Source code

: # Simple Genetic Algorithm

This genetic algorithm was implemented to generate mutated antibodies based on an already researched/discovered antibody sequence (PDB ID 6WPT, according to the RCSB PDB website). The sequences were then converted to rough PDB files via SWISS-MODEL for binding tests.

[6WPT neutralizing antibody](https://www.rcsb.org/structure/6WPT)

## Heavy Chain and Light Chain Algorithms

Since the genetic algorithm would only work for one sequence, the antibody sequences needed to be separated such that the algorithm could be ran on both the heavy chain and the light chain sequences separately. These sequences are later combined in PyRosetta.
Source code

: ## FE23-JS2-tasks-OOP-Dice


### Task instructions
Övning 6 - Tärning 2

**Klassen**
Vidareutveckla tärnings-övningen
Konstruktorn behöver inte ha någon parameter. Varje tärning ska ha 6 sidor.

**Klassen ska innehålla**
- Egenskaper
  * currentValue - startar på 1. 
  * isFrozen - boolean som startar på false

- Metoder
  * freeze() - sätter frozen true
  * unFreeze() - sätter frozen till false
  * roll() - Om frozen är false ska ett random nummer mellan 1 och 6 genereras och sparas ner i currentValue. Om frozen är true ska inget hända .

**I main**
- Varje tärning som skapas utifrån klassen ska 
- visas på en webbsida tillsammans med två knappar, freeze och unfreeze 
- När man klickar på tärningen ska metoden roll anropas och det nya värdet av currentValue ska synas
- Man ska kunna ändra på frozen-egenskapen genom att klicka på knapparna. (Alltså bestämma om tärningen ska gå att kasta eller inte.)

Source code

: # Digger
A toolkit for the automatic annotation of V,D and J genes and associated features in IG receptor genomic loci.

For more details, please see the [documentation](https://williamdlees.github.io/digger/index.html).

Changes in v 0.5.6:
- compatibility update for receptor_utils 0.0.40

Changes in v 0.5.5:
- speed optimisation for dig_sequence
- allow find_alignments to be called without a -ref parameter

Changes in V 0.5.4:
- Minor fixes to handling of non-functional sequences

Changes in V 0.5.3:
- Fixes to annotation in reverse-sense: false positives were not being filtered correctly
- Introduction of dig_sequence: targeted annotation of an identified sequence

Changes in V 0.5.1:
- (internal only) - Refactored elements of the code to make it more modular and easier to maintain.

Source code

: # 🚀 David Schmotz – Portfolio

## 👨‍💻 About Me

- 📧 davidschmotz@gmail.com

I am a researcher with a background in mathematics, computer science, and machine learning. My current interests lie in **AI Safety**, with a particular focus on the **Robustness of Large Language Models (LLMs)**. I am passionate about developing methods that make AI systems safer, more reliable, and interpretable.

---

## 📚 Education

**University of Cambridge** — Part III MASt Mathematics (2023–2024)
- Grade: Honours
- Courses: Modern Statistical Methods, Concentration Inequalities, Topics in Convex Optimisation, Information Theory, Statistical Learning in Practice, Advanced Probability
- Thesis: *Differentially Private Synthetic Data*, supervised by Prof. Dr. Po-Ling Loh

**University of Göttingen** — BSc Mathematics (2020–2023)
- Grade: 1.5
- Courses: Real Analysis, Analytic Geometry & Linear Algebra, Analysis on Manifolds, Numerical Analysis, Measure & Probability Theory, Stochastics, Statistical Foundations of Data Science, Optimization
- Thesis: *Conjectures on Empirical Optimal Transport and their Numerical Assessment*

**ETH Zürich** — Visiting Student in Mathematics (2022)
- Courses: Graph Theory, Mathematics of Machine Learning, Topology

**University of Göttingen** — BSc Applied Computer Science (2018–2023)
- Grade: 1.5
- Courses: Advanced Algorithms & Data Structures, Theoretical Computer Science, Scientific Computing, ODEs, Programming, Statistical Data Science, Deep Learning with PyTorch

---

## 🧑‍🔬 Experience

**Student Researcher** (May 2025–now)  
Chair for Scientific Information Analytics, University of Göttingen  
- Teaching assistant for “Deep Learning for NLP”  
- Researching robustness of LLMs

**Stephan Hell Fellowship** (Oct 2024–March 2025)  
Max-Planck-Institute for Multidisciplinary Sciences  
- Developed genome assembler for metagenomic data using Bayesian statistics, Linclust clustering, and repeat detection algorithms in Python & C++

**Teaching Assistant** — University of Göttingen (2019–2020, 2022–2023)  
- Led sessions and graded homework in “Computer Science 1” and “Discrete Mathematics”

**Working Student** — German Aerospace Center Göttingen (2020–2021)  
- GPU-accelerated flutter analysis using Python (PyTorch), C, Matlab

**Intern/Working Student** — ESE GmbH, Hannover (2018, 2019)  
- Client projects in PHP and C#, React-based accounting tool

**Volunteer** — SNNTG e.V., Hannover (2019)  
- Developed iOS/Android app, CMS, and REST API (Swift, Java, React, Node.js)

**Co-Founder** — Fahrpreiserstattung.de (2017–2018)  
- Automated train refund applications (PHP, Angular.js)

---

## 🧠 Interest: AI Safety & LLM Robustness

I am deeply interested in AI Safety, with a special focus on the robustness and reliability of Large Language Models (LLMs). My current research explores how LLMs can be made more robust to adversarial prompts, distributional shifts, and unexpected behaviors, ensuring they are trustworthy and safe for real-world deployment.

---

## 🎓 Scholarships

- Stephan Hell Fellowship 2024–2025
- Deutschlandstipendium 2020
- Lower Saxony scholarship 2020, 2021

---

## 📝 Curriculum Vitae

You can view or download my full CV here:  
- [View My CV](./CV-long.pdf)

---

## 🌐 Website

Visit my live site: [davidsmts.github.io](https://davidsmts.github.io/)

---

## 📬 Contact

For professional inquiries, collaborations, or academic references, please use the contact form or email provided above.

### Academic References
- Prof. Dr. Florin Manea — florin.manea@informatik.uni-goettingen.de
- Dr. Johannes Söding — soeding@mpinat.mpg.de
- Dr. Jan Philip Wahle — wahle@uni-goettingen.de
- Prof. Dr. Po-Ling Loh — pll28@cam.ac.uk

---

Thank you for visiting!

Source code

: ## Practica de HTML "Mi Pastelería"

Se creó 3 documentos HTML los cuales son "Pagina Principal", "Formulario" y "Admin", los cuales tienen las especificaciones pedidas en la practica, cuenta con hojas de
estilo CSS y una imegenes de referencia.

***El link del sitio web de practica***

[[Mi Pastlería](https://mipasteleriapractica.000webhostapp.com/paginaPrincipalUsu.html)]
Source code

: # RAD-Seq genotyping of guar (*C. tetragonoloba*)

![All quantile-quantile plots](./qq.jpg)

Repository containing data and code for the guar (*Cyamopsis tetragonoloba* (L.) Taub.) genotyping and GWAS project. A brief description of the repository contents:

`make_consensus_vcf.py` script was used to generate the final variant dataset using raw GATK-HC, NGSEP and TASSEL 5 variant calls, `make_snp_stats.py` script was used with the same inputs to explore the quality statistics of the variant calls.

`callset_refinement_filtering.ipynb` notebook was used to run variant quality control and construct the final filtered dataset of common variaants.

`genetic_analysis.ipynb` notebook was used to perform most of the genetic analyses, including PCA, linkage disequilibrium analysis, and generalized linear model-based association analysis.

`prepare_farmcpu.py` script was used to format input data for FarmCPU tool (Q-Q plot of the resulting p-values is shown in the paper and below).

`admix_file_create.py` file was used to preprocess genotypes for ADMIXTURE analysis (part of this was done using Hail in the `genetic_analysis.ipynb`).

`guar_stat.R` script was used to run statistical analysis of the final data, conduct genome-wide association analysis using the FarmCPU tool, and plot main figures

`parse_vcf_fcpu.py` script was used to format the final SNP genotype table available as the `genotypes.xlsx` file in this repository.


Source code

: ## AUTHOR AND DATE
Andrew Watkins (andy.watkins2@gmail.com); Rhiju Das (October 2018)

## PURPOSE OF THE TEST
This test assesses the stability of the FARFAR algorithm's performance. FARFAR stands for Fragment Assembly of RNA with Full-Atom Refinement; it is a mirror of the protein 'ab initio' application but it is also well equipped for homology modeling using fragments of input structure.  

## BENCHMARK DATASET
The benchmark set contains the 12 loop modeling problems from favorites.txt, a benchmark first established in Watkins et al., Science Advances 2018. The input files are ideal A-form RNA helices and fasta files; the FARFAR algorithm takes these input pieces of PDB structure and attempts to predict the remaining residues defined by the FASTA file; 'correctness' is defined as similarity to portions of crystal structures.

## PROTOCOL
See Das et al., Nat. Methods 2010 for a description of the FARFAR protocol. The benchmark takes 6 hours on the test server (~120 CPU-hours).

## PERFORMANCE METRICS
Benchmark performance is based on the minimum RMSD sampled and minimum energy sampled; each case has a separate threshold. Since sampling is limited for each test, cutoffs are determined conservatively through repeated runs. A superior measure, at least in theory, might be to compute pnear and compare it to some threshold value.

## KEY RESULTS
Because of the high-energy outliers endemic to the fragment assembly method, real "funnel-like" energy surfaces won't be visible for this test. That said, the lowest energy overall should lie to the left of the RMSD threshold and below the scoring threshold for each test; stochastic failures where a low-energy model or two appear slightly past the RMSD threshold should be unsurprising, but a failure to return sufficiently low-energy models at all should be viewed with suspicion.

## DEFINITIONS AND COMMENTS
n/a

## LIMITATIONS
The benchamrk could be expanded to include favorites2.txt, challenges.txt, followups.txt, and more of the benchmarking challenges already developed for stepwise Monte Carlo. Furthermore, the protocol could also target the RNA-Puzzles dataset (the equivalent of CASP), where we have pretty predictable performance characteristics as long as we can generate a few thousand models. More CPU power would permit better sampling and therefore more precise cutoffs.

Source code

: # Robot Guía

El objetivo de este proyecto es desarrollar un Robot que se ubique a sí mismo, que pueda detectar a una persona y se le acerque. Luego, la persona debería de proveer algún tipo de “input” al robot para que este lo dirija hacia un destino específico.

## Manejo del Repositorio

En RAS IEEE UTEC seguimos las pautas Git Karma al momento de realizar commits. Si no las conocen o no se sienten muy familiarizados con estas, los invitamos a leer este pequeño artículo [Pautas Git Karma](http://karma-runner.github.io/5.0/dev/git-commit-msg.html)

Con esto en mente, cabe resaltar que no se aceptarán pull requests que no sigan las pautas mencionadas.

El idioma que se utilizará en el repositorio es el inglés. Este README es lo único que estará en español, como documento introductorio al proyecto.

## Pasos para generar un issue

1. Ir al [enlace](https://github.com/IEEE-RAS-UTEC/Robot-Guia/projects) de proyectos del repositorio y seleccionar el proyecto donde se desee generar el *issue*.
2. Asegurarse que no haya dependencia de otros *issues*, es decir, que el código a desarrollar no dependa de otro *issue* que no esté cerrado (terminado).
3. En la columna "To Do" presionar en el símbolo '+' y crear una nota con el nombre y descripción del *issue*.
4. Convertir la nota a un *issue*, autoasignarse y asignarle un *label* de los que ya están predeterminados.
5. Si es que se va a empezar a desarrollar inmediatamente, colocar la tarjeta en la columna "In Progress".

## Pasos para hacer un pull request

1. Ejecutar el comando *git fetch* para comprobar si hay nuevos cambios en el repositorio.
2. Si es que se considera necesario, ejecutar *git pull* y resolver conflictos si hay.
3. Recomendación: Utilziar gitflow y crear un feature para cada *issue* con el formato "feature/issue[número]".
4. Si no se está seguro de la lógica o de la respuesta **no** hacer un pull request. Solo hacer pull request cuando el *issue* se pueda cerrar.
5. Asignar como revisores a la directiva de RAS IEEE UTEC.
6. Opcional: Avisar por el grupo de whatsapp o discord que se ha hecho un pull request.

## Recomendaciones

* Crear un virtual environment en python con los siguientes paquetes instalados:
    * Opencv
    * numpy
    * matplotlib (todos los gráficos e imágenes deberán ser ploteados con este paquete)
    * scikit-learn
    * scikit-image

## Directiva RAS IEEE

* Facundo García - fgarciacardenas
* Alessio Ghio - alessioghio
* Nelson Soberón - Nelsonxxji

## TASK PROMPT
Check the listing above for lines containing the string "Numerical", and copy each one.

## ANSWER TO THIS PROBLEM
- Courses: Real Analysis, Analytic Geometry & Linear Algebra, Analysis on Manifolds, Numerical Analysis, Measure & Probability Theory, Stochastics, Statistical Foundations of Data Science, Optimization
- Thesis: *Conjectures on Empirical Optimal Transport and their Numerical Assessment*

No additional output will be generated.